Record set section start

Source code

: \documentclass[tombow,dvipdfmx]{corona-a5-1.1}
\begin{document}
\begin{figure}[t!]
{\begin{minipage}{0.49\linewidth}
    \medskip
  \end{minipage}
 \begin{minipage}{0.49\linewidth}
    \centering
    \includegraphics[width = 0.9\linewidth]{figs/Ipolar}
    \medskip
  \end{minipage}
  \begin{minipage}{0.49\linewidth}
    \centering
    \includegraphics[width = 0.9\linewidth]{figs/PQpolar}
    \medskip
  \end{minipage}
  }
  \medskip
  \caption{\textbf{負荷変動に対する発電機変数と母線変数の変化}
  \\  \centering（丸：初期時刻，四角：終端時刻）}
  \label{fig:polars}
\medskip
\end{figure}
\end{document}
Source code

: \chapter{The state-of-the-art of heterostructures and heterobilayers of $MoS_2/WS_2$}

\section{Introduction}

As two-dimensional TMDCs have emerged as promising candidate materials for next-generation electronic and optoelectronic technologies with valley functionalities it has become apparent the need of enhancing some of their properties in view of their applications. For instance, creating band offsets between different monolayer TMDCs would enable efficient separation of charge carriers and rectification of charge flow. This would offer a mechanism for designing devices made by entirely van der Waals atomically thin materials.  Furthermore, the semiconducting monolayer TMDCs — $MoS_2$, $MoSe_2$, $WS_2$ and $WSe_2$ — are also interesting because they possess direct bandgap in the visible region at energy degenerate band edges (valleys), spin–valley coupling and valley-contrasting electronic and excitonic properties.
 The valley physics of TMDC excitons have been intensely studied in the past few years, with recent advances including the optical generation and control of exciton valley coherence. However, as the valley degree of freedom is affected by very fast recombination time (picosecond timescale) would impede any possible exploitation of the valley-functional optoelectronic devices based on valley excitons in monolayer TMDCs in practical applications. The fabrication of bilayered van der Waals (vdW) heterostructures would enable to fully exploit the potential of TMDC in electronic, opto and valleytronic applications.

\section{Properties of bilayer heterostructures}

Record set section end

All entries must be printed exactly, with nothing omitted.

Source code

: \documentclass[tombow,dvipdfmx]{corona-a5-1.1}
\begin{document}
\begin{figure}[t!]
{\begin{minipage}{0.49\linewidth}
    \medskip
  \end{minipage}
 \begin{minipage}{0.49\linewidth}
    \centering
    \includegraphics[width = 0.9\linewidth]{figs/Ipolar}
    \medskip
  \end{minipage}
  \begin{minipage}{0.49\linewidth}
    \centering
    \includegraphics[width = 0.9\linewidth]{figs/PQpolar}
    \medskip
  \end{minipage}
  }
  \medskip
  \caption{\textbf{負荷変動に対する発電機変数と母線変数の変化}
  \\  \centering（丸：初期時刻，四角：終端時刻）}
  \label{fig:polars}
\medskip
\end{figure}
\end{document}
Source code

: \chapter{The state-of-the-art of heterostructures and heterobilayers of $MoS_2/WS_2$}

\section{Introduction}

As two-dimensional TMDCs have emerged as promising candidate materials for next-generation electronic and optoelectronic technologies with valley functionalities it has become apparent the need of enhancing some of their properties in view of their applications. For instance, creating band offsets between different monolayer TMDCs would enable efficient separation of charge carriers and rectification of charge flow. This would offer a mechanism for designing devices made by entirely van der Waals atomically thin materials.  Furthermore, the semiconducting monolayer TMDCs — $MoS_2$, $MoSe_2$, $WS_2$ and $WSe_2$ — are also interesting because they possess direct bandgap in the visible region at energy degenerate band edges (valleys), spin–valley coupling and valley-contrasting electronic and excitonic properties.
 The valley physics of TMDC excitons have been intensely studied in the past few years, with recent advances including the optical generation and control of exciton valley coherence. However, as the valley degree of freedom is affected by very fast recombination time (picosecond timescale) would impede any possible exploitation of the valley-functional optoelectronic devices based on valley excitons in monolayer TMDCs in practical applications. The fabrication of bilayered van der Waals (vdW) heterostructures would enable to fully exploit the potential of TMDC in electronic, opto and valleytronic applications.

\section{Properties of bilayer heterostructures}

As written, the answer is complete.